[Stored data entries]
/---

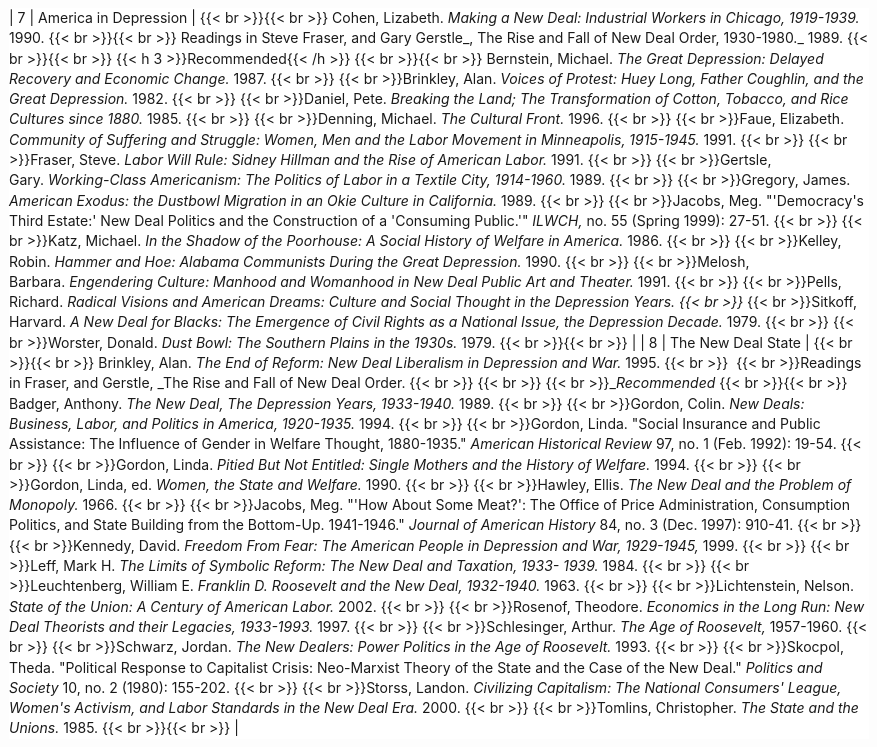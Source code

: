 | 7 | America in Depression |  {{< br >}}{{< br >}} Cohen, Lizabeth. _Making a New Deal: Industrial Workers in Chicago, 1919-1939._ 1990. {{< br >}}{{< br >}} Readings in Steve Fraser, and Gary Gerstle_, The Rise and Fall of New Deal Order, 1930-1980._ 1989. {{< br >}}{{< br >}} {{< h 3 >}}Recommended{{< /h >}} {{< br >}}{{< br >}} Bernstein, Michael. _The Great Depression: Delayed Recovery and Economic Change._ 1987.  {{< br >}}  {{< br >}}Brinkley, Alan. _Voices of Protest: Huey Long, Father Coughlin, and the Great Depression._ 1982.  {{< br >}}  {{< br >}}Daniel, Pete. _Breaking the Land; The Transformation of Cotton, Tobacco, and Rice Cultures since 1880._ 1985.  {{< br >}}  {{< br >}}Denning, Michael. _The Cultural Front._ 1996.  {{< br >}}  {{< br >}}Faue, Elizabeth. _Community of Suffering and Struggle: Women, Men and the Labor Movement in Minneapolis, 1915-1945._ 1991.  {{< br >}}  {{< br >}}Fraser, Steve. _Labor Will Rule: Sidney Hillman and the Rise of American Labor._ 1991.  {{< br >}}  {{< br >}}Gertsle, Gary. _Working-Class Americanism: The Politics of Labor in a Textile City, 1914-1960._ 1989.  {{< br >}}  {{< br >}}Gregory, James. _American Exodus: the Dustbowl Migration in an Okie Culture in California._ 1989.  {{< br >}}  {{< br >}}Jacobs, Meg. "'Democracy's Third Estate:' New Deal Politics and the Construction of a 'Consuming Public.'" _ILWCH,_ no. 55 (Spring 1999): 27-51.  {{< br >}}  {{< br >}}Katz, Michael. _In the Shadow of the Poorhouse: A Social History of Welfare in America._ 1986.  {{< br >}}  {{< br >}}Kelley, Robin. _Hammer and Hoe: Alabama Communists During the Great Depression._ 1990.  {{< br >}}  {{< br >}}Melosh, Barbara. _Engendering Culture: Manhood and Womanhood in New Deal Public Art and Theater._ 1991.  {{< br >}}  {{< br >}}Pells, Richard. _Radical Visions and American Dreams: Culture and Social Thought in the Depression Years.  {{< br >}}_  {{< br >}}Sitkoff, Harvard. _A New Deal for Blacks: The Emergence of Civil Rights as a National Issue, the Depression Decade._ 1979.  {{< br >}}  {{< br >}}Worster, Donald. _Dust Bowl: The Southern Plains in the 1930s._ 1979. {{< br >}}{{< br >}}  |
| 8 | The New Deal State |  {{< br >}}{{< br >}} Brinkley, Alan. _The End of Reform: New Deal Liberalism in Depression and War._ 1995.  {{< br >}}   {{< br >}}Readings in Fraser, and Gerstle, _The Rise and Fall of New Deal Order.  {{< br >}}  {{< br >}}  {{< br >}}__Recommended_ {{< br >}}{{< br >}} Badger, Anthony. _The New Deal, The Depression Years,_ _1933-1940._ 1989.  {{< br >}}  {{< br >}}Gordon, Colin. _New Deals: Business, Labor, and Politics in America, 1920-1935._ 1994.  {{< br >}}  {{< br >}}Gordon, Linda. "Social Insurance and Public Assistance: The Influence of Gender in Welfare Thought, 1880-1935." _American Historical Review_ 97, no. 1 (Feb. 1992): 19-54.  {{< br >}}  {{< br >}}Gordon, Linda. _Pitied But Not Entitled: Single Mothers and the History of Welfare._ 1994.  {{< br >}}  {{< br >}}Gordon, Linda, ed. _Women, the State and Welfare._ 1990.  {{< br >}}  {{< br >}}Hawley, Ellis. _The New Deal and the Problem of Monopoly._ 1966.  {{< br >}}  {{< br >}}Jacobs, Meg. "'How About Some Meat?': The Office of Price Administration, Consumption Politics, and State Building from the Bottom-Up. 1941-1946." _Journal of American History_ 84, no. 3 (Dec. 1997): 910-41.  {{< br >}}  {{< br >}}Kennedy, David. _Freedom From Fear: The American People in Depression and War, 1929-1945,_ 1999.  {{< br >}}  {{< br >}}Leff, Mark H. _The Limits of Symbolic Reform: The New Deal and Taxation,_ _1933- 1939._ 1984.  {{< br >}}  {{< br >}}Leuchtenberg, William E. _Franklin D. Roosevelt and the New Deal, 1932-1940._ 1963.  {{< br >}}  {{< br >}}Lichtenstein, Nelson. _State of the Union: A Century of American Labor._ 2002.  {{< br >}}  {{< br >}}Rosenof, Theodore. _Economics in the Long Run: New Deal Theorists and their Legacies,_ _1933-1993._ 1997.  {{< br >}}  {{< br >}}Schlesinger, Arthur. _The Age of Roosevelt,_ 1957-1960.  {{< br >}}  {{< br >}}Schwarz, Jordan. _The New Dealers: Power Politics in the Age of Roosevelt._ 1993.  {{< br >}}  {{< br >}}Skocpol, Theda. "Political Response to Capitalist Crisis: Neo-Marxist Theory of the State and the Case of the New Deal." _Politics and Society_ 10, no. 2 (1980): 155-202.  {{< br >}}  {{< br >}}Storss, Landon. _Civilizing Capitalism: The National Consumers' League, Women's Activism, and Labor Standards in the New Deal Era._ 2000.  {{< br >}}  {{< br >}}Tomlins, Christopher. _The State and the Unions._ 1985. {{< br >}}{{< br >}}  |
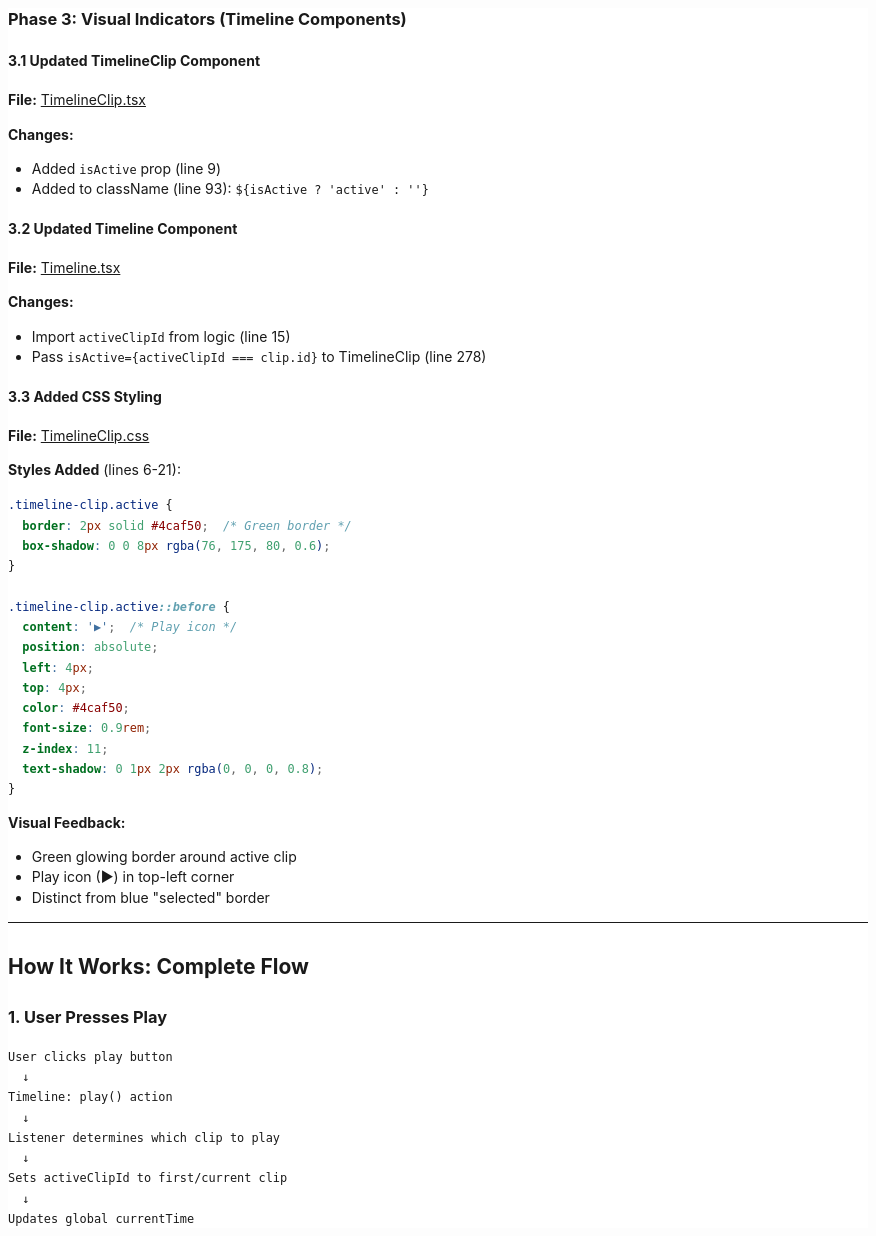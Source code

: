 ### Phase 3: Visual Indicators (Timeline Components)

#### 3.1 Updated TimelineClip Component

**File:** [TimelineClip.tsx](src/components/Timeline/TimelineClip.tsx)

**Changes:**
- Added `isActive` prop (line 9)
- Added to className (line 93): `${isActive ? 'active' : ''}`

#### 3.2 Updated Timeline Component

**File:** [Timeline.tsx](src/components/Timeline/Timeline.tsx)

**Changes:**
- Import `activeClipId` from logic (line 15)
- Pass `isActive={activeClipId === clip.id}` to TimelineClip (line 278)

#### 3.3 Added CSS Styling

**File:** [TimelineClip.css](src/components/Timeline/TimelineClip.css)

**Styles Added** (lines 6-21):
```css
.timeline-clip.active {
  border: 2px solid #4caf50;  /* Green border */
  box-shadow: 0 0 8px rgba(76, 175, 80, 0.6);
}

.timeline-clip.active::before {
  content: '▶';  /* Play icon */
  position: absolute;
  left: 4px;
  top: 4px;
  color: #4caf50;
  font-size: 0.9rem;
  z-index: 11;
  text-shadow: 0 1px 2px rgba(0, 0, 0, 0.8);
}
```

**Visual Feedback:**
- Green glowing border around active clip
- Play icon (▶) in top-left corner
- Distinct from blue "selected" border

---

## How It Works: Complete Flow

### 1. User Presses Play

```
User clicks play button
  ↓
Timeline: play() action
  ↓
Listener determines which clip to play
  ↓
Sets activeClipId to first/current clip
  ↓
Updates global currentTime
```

\---

Task description:
The answer should be an exact copy of the lines from the one containing "- Play icon (▶) in top-left corner" through the last line of the entries, both included.

Solved problem:
- Play icon (▶) in top-left corner
- Distinct from blue "selected" border

---

## How It Works: Complete Flow

### 1. User Presses Play

```
User clicks play button
  ↓
Timeline: play() action
  ↓
Listener determines which clip to play
  ↓
Sets activeClipId to first/current clip
  ↓
Updates global currentTime
```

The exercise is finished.